----- DATASET ENTRIES -----

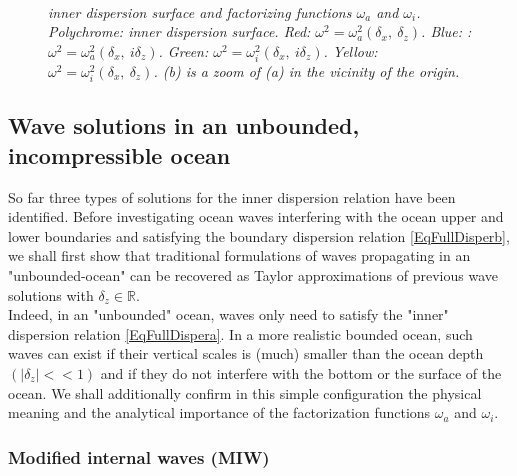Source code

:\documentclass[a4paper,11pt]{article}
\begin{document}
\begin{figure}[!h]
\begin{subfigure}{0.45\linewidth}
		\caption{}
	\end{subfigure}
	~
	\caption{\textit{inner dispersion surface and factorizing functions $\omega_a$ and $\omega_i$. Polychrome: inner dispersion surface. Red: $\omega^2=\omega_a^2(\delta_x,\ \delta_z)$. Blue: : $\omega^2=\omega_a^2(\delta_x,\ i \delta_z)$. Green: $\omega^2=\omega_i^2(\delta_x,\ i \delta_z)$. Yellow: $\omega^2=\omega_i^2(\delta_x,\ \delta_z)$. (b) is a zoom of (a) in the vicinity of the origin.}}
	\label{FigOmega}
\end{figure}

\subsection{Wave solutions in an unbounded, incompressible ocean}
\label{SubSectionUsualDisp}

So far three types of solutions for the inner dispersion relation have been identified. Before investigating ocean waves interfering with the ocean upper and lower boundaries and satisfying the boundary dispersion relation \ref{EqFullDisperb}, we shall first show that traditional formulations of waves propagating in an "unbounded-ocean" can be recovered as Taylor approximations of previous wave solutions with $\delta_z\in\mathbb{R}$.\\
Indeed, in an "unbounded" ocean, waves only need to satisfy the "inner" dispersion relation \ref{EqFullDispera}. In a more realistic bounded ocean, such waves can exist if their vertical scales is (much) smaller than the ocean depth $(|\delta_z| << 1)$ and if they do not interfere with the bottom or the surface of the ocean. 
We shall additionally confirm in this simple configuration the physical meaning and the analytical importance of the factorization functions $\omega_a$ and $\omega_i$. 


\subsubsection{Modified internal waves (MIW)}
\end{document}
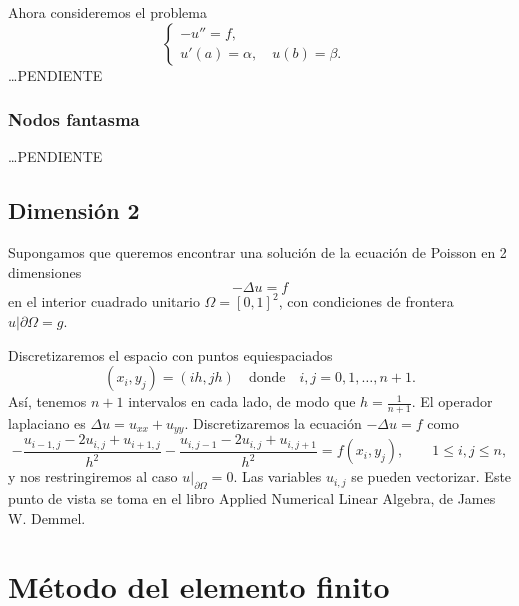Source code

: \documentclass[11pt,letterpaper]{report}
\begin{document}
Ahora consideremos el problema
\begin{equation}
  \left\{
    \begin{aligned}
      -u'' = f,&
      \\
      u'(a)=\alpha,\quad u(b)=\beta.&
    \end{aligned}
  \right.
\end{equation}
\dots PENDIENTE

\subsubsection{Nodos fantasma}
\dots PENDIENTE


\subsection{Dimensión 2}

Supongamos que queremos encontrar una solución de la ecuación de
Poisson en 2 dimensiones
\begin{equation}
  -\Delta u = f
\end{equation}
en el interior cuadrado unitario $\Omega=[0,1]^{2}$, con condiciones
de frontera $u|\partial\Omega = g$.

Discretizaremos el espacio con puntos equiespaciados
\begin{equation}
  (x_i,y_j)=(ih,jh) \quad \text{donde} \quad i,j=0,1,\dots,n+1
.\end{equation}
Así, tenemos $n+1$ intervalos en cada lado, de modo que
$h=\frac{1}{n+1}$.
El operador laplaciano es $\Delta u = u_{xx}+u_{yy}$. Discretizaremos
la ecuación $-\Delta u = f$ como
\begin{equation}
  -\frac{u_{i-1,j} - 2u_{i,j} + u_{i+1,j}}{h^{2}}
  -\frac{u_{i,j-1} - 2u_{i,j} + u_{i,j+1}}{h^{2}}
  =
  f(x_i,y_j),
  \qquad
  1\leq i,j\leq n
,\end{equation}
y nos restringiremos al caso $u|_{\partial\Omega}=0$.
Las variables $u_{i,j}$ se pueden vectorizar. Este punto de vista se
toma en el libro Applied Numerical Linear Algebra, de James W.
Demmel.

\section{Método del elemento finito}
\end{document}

-----

TASK STATEMENT:
An exact reproduction of the material is needed, without its images.

EXERCISE ANSWER:
Source code

:\documentclass[a4paper,11pt]{article}
\begin{document}
\begin{figure}[!h]
\begin{subfigure}{0.45\linewidth}
		\caption{}
	\end{subfigure}
	~
	\caption{\textit{inner dispersion surface and factorizing functions $\omega_a$ and $\omega_i$. Polychrome: inner dispersion surface. Red: $\omega^2=\omega_a^2(\delta_x,\ \delta_z)$. Blue: : $\omega^2=\omega_a^2(\delta_x,\ i \delta_z)$. Green: $\omega^2=\omega_i^2(\delta_x,\ i \delta_z)$. Yellow: $\omega^2=\omega_i^2(\delta_x,\ \delta_z)$. (b) is a zoom of (a) in the vicinity of the origin.}}
	\label{FigOmega}
\end{figure}

\subsection{Wave solutions in an unbounded, incompressible ocean}
\label{SubSectionUsualDisp}

So far three types of solutions for the inner dispersion relation have been identified. Before investigating ocean waves interfering with the ocean upper and lower boundaries and satisfying the boundary dispersion relation \ref{EqFullDisperb}, we shall first show that traditional formulations of waves propagating in an "unbounded-ocean" can be recovered as Taylor approximations of previous wave solutions with $\delta_z\in\mathbb{R}$.\\
Indeed, in an "unbounded" ocean, waves only need to satisfy the "inner" dispersion relation \ref{EqFullDispera}. In a more realistic bounded ocean, such waves can exist if their vertical scales is (much) smaller than the ocean depth $(|\delta_z| << 1)$ and if they do not interfere with the bottom or the surface of the ocean. 
We shall additionally confirm in this simple configuration the physical meaning and the analytical importance of the factorization functions $\omega_a$ and $\omega_i$. 


\subsubsection{Modified internal waves (MIW)}
\end{document}
Source code

: \documentclass[11pt,letterpaper]{report}
\begin{document}
Ahora consideremos el problema
\begin{equation}
  \left\{
    \begin{aligned}
      -u'' = f,&
      \\
      u'(a)=\alpha,\quad u(b)=\beta.&
    \end{aligned}
  \right.
\end{equation}
\dots PENDIENTE

\subsubsection{Nodos fantasma}
\dots PENDIENTE


\subsection{Dimensión 2}

Supongamos que queremos encontrar una solución de la ecuación de
Poisson en 2 dimensiones
\begin{equation}
  -\Delta u = f
\end{equation}
en el interior cuadrado unitario $\Omega=[0,1]^{2}$, con condiciones
de frontera $u|\partial\Omega = g$.

Discretizaremos el espacio con puntos equiespaciados
\begin{equation}
  (x_i,y_j)=(ih,jh) \quad \text{donde} \quad i,j=0,1,\dots,n+1
.\end{equation}
Así, tenemos $n+1$ intervalos en cada lado, de modo que
$h=\frac{1}{n+1}$.
El operador laplaciano es $\Delta u = u_{xx}+u_{yy}$. Discretizaremos
la ecuación $-\Delta u = f$ como
\begin{equation}
  -\frac{u_{i-1,j} - 2u_{i,j} + u_{i+1,j}}{h^{2}}
  -\frac{u_{i,j-1} - 2u_{i,j} + u_{i,j+1}}{h^{2}}
  =
  f(x_i,y_j),
  \qquad
  1\leq i,j\leq n
,\end{equation}
y nos restringiremos al caso $u|_{\partial\Omega}=0$.
Las variables $u_{i,j}$ se pueden vectorizar. Este punto de vista se
toma en el libro Applied Numerical Linear Algebra, de James W.
Demmel.

\section{Método del elemento finito}
\end{document}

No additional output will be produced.